I am working on adding batchnorm in the discriminator in WGAN-GP. However, I encountered a bug where gpu memory continues to increase when using batchnorm double backprop. This bug only occurs when using batchnorm. If i remove batchnorm from the model, the bug doesn’t occur.

Here’s the code you can experiment with.

import torch
import torch.nn as nn
from torch.autograd import Variable

# Model (partial discriminator)
D = nn.Sequential(
    nn.Conv2d(3, 64, kernel_size=4, stride=2, padding=1),
    nn.BatchNorm2d(64),   # if you remove this, the bug does not occur.
    nn.LeakyReLU(0.2))

D.cuda()


for i in range(1000):
    # Input 
    x = Variable(torch.randn(10, 3, 128, 128).cuda(), requires_grad=True)
    out = D(x)
    
    grad = torch.autograd.grad(outputs=out,
                               inputs=x,
                               grad_outputs=torch.ones(out.size()).cuda(),
                               retain_graph=True,
                               create_graph=True,
                               only_inputs=True)[0]
    
    grad_norm = grad.pow(2).sum().sqrt()
    loss = torch.mean((grad_norm - 1)**2)
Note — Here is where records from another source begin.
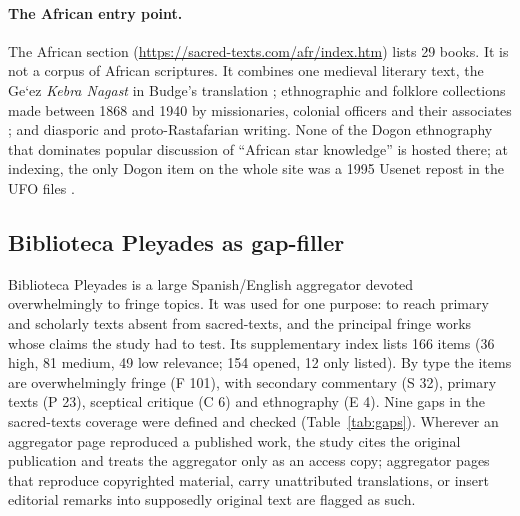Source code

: \documentclass[11pt,a4paper]{article}
\begin{document}
\paragraph{The African entry point.} The African section (\url{https://sacred-texts.com/afr/index.htm}) lists 29 books. It is not a corpus of African scriptures. It combines one medieval literary text, the Ge`ez \emph{Kebra Nagast} in Budge's translation \parencite{budge1922kebra}; ethnographic and folklore collections made between 1868 and 1940 by missionaries, colonial officers and their associates \parencite[e.g.][]{callaway1870religious,theal1886kaffir,dennett1898fjort,ellis1894yoruba,bleeklloyd1911,wyndham1921ife,werner1933bantu,wpa1940drums}; and diasporic and proto-Rastafarian writing. None of the Dogon ethnography that dominates popular discussion of ``African star knowledge'' is hosted there; at indexing, the only Dogon item on the whole site was a 1995 Usenet repost in the UFO files \parencite{dolan1995dogon}.

\subsection{Biblioteca Pleyades as gap-filler}

Biblioteca Pleyades is a large Spanish/English aggregator devoted overwhelmingly to fringe topics. It was used for one purpose: to reach primary and scholarly texts absent from sacred-texts, and the principal fringe works whose claims the study had to test. Its supplementary index lists 166 items (36 high, 81 medium, 49 low relevance; 154 opened, 12 only listed). By type the items are overwhelmingly fringe (F 101), with secondary commentary (S 32), primary texts (P 23), sceptical critique (C 6) and ethnography (E 4). Nine gaps in the sacred-texts coverage were defined and checked (Table~\ref{tab:gaps}). Wherever an aggregator page reproduced a published work, the study cites the original publication and treats the aggregator only as an access copy; aggregator pages that reproduce copyrighted material, carry unattributed translations, or insert editorial remarks into supposedly original text are flagged as such.
\end{document}
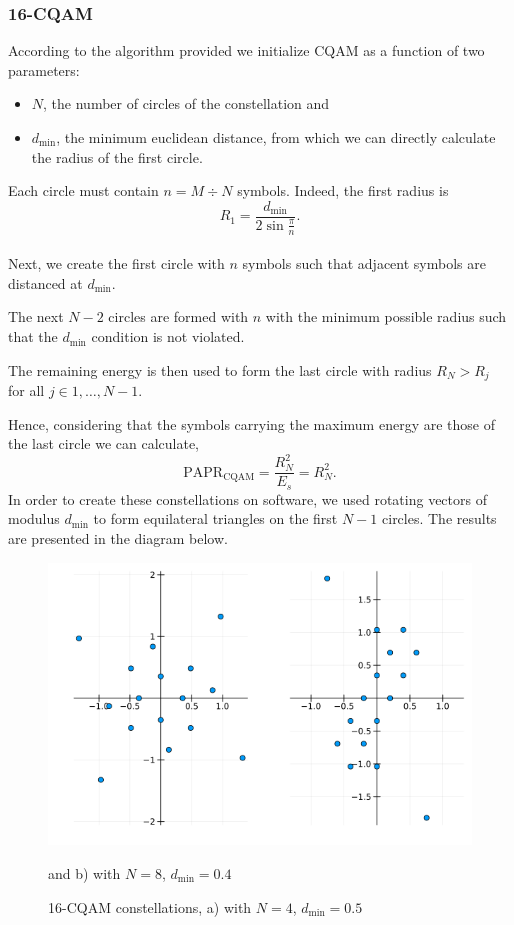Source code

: \documentclass[11pt,a4paper,onecolumn,final]{article}
\newcommand{\dmin}{d_\text{min}}
\begin{document}
\subsubsection*{16-CQAM}
According to the algorithm provided \cite{cqam} we initialize CQAM as a function of two parameters: 
\begin{itemize}
    \item \(N\), the number of circles of the constellation and
    \item \(d_\text{min}\), the minimum euclidean distance, from which we can directly calculate the radius of the first circle. 
\end{itemize}
Each circle must contain \(n = M \div N \) symbols. Indeed, the first radius is 
\begin{equation}
    R_1 = \frac{d_\text{min} }{2\sin \frac{\pi}{ n}}.
\end{equation}\\ 
Next, we create the first circle with \(n \) symbols such that adjacent symbols are distanced at \(d_\text{min}\). 

The next \(N-2\) circles are formed with \(n\) with the minimum possible radius such that the \(d_\text{min}\) condition is not violated. 

The remaining energy is then used to form the last circle with radius \(R_N > R_j\) \\ for all \(j \in 1,\ldots , N-1\).

Hence, considering that the symbols carrying the maximum energy are those of the last circle we can calculate,  
\begin{equation}
    \text{PAPR}_\text{CQAM} = \frac{R_N^2}{E_s } = R_N^2. 
\end{equation}
In order to create these constellations on software, we used rotating vectors of modulus \(d_\text{min}\) to form equilateral triangles on the first \(N-1\) circles. The results are presented in the diagram below. 

\begin{figure}[h]
    \centering
    \includegraphics[scale=0.7]{16cqam_dual.png}
    \caption{16-CQAM constellations, a) with \(N=4\), \(\dmin = 0.5\)} and b) with \(N=8\), \(\dmin = 0.4\)
\end{figure}
\end{document}
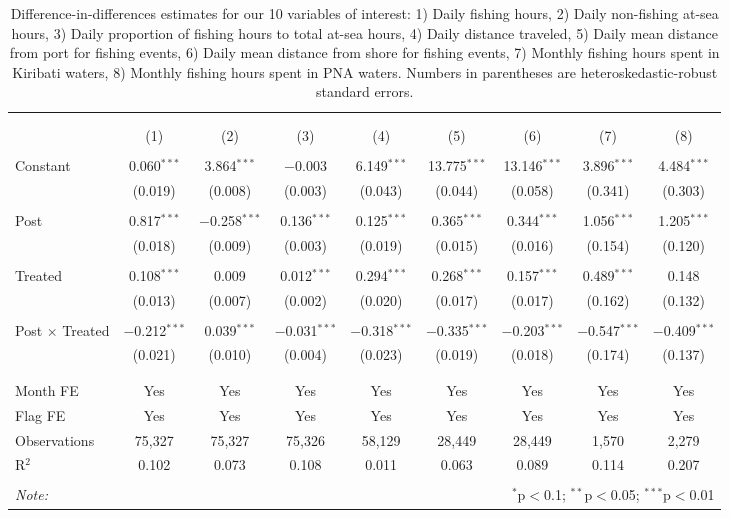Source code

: 
\begin{table}[!htbp] \centering 
  \caption{\label{tab:DID_without_CHN}Difference-in-differences estimates for our 10 variables of interest: 1) Daily fishing hours, 2) Daily non-fishing at-sea hours, 3) Daily proportion of fishing hours to total at-sea hours, 4) Daily distance traveled, 5) Daily mean distance from port for fishing events, 6) Daily mean distance from shore for fishing events, 7) Monthly fishing hours spent in Kiribati waters, 8) Monthly fishing hours spent in PNA waters. Numbers in parentheses are heteroskedastic-robust standard errors.} 
  \label{} 
\footnotesize 
\begin{tabular}{@{\extracolsep{1pt}}lcccccccc} 
\\[-1.8ex]\hline 
\hline \\[-1.8ex] 
\\[-1.8ex] & (1) & (2) & (3) & (4) & (5) & (6) & (7) & (8)\\ 
\hline \\[-1.8ex] 
 Constant & 0.060$^{***}$ & 3.864$^{***}$ & $-$0.003 & 6.149$^{***}$ & 13.775$^{***}$ & 13.146$^{***}$ & 3.896$^{***}$ & 4.484$^{***}$ \\ 
  & (0.019) & (0.008) & (0.003) & (0.043) & (0.044) & (0.058) & (0.341) & (0.303) \\ 
  & & & & & & & & \\ 
 Post & 0.817$^{***}$ & $-$0.258$^{***}$ & 0.136$^{***}$ & 0.125$^{***}$ & 0.365$^{***}$ & 0.344$^{***}$ & 1.056$^{***}$ & 1.205$^{***}$ \\ 
  & (0.018) & (0.009) & (0.003) & (0.019) & (0.015) & (0.016) & (0.154) & (0.120) \\ 
  & & & & & & & & \\ 
 Treated & 0.108$^{***}$ & 0.009 & 0.012$^{***}$ & 0.294$^{***}$ & 0.268$^{***}$ & 0.157$^{***}$ & 0.489$^{***}$ & 0.148 \\ 
  & (0.013) & (0.007) & (0.002) & (0.020) & (0.017) & (0.017) & (0.162) & (0.132) \\ 
  & & & & & & & & \\ 
 Post $\times$ Treated & $-$0.212$^{***}$ & 0.039$^{***}$ & $-$0.031$^{***}$ & $-$0.318$^{***}$ & $-$0.335$^{***}$ & $-$0.203$^{***}$ & $-$0.547$^{***}$ & $-$0.409$^{***}$ \\ 
  & (0.021) & (0.010) & (0.004) & (0.023) & (0.019) & (0.018) & (0.174) & (0.137) \\ 
  & & & & & & & & \\ 
\hline \\[-1.8ex] 
Month FE & Yes & Yes & Yes & Yes & Yes & Yes & Yes & Yes \\ 
Flag FE & Yes & Yes & Yes & Yes & Yes & Yes & Yes & Yes \\ 
Observations & 75,327 & 75,327 & 75,326 & 58,129 & 28,449 & 28,449 & 1,570 & 2,279 \\ 
R$^{2}$ & 0.102 & 0.073 & 0.108 & 0.011 & 0.063 & 0.089 & 0.114 & 0.207 \\ 
\hline 
\hline \\[-1.8ex] 
\textit{Note:}  & \multicolumn{8}{r}{$^{*}$p$<$0.1; $^{**}$p$<$0.05; $^{***}$p$<$0.01} \\ 
\end{tabular} 
\end{table} 
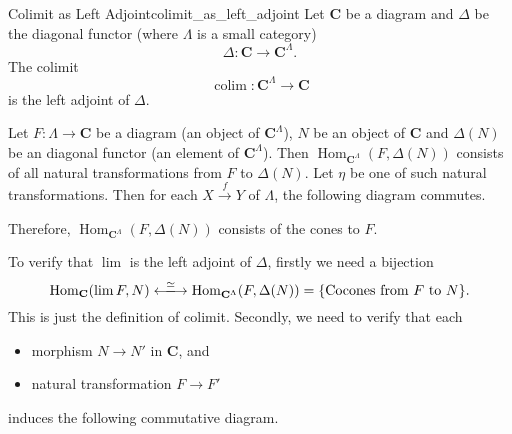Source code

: \documentclass{article}
\begin{document}
\begin{example}{Colimit as Left Adjoint}{colimit_as_left_adjoint}
    Let $\mathbf{C}$ be a diagram and $\Delta$ be the diagonal functor (where $\Lambda$ is a small category)
    \[ \Delta: \mathbf{C} \rightarrow \mathbf{C}^\Lambda. \]
    The colimit
    \[ \operatorname{colim}: \mathbf{C}^\Lambda \rightarrow \mathbf{C} \]
    is the left adjoint of $\Delta$.
\end{example}
Let $F:\Lambda\rightarrow\mathbf{C}$ be a diagram (an object of $\mathbf{C}^\Lambda$), $N$ be an object of $\mathbf{C}$ and $\Delta(N)$ be an diagonal functor (an element of $\mathbf{C}^\Lambda$).
Then $\operatorname{Hom}_{\mathbf{C}^\Lambda}(F, \Delta(N))$ consists of all natural transformations from $F$ to $\Delta(N)$.
Let $\eta$ be one of such natural transformations.
Then for each $X\xrightarrow{f}Y$ of $\Lambda$, the following diagram commutes.
\begin{center}
\end{center}
Therefore, $\operatorname{Hom}_{\mathbf{C}^\Lambda}(F, \Delta(N))$ consists of the cones to $F$.
\par
To verify that  $\lim$ is the left adjoint of $\Delta$, firstly we need a bijection
\[ \operatorname{Hom}_{\mathbf{C}}(\lim F, N) \xlongleftrightarrow{\simeq} \operatorname{Hom}_{\mathbf{C}^\Lambda}(F, \Delta(N)) = \qty{\text{Cocones from } F \text{ to } N}. \]
This is just the definition of colimit.
Secondly, we need to verify that each
\begin{itemize}
    \item morphism $N\rightarrow N'$ in $\mathbf{C}$, and
    \item natural transformation $F\rightarrow F'$
\end{itemize}
induces the following commutative diagram.
\begin{center}
\end{center}
\end{document}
    # Reset grad and backprop
    D.zero_grad()
    loss.backward()
    
    if (i+1) % 10 == 0:
        print (i+1)

How can i solve this problem?
Thanks,

Gregory Chanan is investigating this. He’ll follow up more on your github issue tomorrow.

@smth Ok, Thanks.

I left a link to the github issue.

I’m experiencing the same problem! Thanks for investigating.